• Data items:
------------------------------------
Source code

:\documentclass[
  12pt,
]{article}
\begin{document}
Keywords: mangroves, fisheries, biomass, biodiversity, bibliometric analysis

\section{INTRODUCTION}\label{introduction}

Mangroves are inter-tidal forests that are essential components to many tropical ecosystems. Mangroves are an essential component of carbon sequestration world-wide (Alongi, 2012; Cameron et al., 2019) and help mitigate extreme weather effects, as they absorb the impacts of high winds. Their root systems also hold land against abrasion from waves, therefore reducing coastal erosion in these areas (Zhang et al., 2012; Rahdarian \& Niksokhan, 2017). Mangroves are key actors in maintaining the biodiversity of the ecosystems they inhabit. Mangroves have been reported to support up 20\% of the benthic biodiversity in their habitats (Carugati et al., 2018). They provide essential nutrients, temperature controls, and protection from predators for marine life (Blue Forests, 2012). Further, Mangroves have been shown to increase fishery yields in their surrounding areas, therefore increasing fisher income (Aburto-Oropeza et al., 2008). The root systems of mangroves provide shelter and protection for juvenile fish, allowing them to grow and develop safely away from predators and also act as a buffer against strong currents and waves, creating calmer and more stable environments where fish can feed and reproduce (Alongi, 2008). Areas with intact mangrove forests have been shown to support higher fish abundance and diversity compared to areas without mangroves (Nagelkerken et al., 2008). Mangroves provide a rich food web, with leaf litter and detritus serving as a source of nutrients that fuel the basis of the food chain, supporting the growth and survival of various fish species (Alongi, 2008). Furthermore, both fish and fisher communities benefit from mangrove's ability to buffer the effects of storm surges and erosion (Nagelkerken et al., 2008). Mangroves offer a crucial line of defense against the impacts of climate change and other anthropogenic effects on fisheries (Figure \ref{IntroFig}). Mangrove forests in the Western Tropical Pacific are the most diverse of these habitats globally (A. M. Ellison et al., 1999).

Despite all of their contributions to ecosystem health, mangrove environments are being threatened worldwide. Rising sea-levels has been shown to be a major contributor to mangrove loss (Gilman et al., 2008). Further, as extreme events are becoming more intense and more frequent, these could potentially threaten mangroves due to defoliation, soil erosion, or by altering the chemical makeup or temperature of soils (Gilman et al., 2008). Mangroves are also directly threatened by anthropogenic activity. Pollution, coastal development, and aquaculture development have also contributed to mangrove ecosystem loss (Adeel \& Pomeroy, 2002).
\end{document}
------------------------------------
• Task directions:
Set down each line of the data precisely as it appears above.

• Your solution:
Source code

:\documentclass[
  12pt,
]{article}
\begin{document}
Keywords: mangroves, fisheries, biomass, biodiversity, bibliometric analysis

\section{INTRODUCTION}\label{introduction}

Mangroves are inter-tidal forests that are essential components to many tropical ecosystems. Mangroves are an essential component of carbon sequestration world-wide (Alongi, 2012; Cameron et al., 2019) and help mitigate extreme weather effects, as they absorb the impacts of high winds. Their root systems also hold land against abrasion from waves, therefore reducing coastal erosion in these areas (Zhang et al., 2012; Rahdarian \& Niksokhan, 2017). Mangroves are key actors in maintaining the biodiversity of the ecosystems they inhabit. Mangroves have been reported to support up 20\% of the benthic biodiversity in their habitats (Carugati et al., 2018). They provide essential nutrients, temperature controls, and protection from predators for marine life (Blue Forests, 2012). Further, Mangroves have been shown to increase fishery yields in their surrounding areas, therefore increasing fisher income (Aburto-Oropeza et al., 2008). The root systems of mangroves provide shelter and protection for juvenile fish, allowing them to grow and develop safely away from predators and also act as a buffer against strong currents and waves, creating calmer and more stable environments where fish can feed and reproduce (Alongi, 2008). Areas with intact mangrove forests have been shown to support higher fish abundance and diversity compared to areas without mangroves (Nagelkerken et al., 2008). Mangroves provide a rich food web, with leaf litter and detritus serving as a source of nutrients that fuel the basis of the food chain, supporting the growth and survival of various fish species (Alongi, 2008). Furthermore, both fish and fisher communities benefit from mangrove's ability to buffer the effects of storm surges and erosion (Nagelkerken et al., 2008). Mangroves offer a crucial line of defense against the impacts of climate change and other anthropogenic effects on fisheries (Figure \ref{IntroFig}). Mangrove forests in the Western Tropical Pacific are the most diverse of these habitats globally (A. M. Ellison et al., 1999).

Despite all of their contributions to ecosystem health, mangrove environments are being threatened worldwide. Rising sea-levels has been shown to be a major contributor to mangrove loss (Gilman et al., 2008). Further, as extreme events are becoming more intense and more frequent, these could potentially threaten mangroves due to defoliation, soil erosion, or by altering the chemical makeup or temperature of soils (Gilman et al., 2008). Mangroves are also directly threatened by anthropogenic activity. Pollution, coastal development, and aquaculture development have also contributed to mangrove ecosystem loss (Adeel \& Pomeroy, 2002).
\end{document}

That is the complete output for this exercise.